**WHAT THIS TASK INVOLVES**. Here are the records. Write out exactly the lines between the one holding "for 10 comparisons._" and the one holding "- *F* = 1.32, *p* = 0.273, η²_G = 0.034", inclusive.

'''

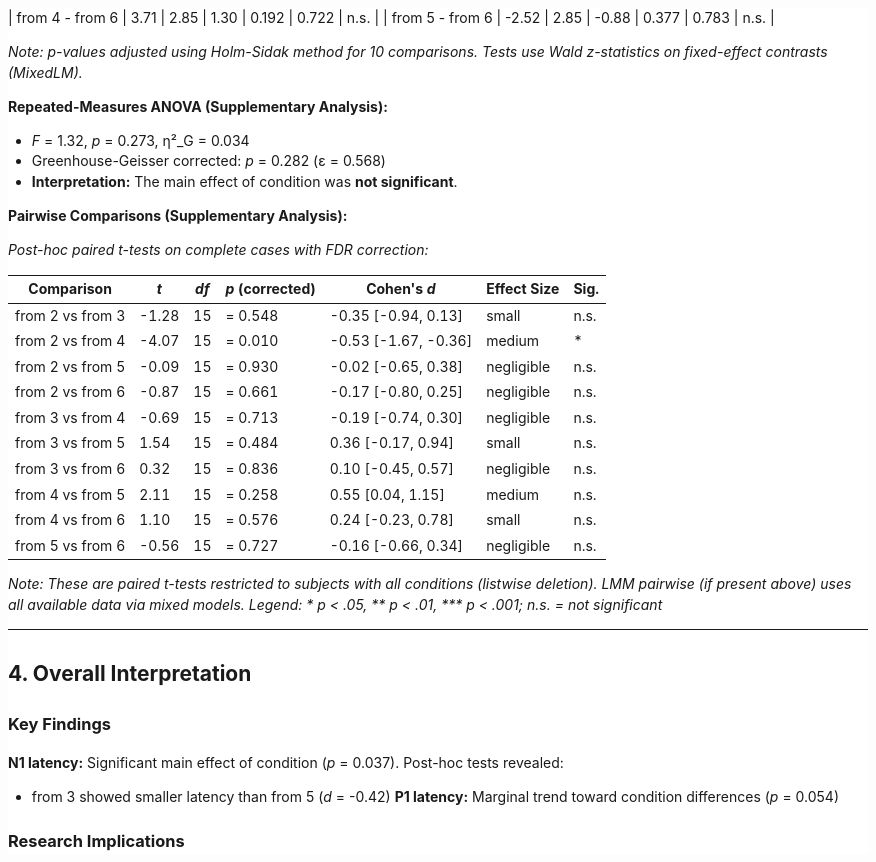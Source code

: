| from 4 - from 6 | 3.71 | 2.85 | 1.30 | 0.192 | 0.722 | n.s. |
| from 5 - from 6 | -2.52 | 2.85 | -0.88 | 0.377 | 0.783 | n.s. |

_Note: p-values adjusted using Holm-Sidak method for 10 comparisons._
_Tests use Wald z-statistics on fixed-effect contrasts (MixedLM)._


**Repeated-Measures ANOVA (Supplementary Analysis):**

- *F* = 1.32, *p* = 0.273, η²_G = 0.034
- Greenhouse-Geisser corrected: *p* = 0.282 (ε = 0.568)
- **Interpretation:** The main effect of condition was **not significant**.

**Pairwise Comparisons (Supplementary Analysis):**

_Post-hoc paired t-tests on complete cases with FDR correction:_

| Comparison | *t* | *df* | *p* (corrected) | Cohen's *d* | Effect Size | Sig. |
|------------|-----|------|----------------|-------------|-------------|------|
| from 2 vs from 3 | -1.28 | 15 | = 0.548 | -0.35 [-0.94, 0.13] | small | n.s. |
| from 2 vs from 4 | -4.07 | 15 | = 0.010 | -0.53 [-1.67, -0.36] | medium | * |
| from 2 vs from 5 | -0.09 | 15 | = 0.930 | -0.02 [-0.65, 0.38] | negligible | n.s. |
| from 2 vs from 6 | -0.87 | 15 | = 0.661 | -0.17 [-0.80, 0.25] | negligible | n.s. |
| from 3 vs from 4 | -0.69 | 15 | = 0.713 | -0.19 [-0.74, 0.30] | negligible | n.s. |
| from 3 vs from 5 | 1.54 | 15 | = 0.484 | 0.36 [-0.17, 0.94] | small | n.s. |
| from 3 vs from 6 | 0.32 | 15 | = 0.836 | 0.10 [-0.45, 0.57] | negligible | n.s. |
| from 4 vs from 5 | 2.11 | 15 | = 0.258 | 0.55 [0.04, 1.15] | medium | n.s. |
| from 4 vs from 6 | 1.10 | 15 | = 0.576 | 0.24 [-0.23, 0.78] | small | n.s. |
| from 5 vs from 6 | -0.56 | 15 | = 0.727 | -0.16 [-0.66, 0.34] | negligible | n.s. |

_Note: These are paired t-tests restricted to subjects with all conditions (listwise deletion). LMM pairwise (if present above) uses all available data via mixed models._
_Legend: * p < .05, ** p < .01, *** p < .001; n.s. = not significant_


---

## 4. Overall Interpretation

### Key Findings

**N1 latency:** Significant main effect of condition (*p* = 0.037). Post-hoc tests revealed:
  - from 3 showed smaller latency than from 5 (*d* = -0.42)
**P1 latency:** Marginal trend toward condition differences (*p* = 0.054)

### Research Implications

'''

**ANSWER**.
_Note: p-values adjusted using Holm-Sidak method for 10 comparisons._
_Tests use Wald z-statistics on fixed-effect contrasts (MixedLM)._


**Repeated-Measures ANOVA (Supplementary Analysis):**

- *F* = 1.32, *p* = 0.273, η²_G = 0.034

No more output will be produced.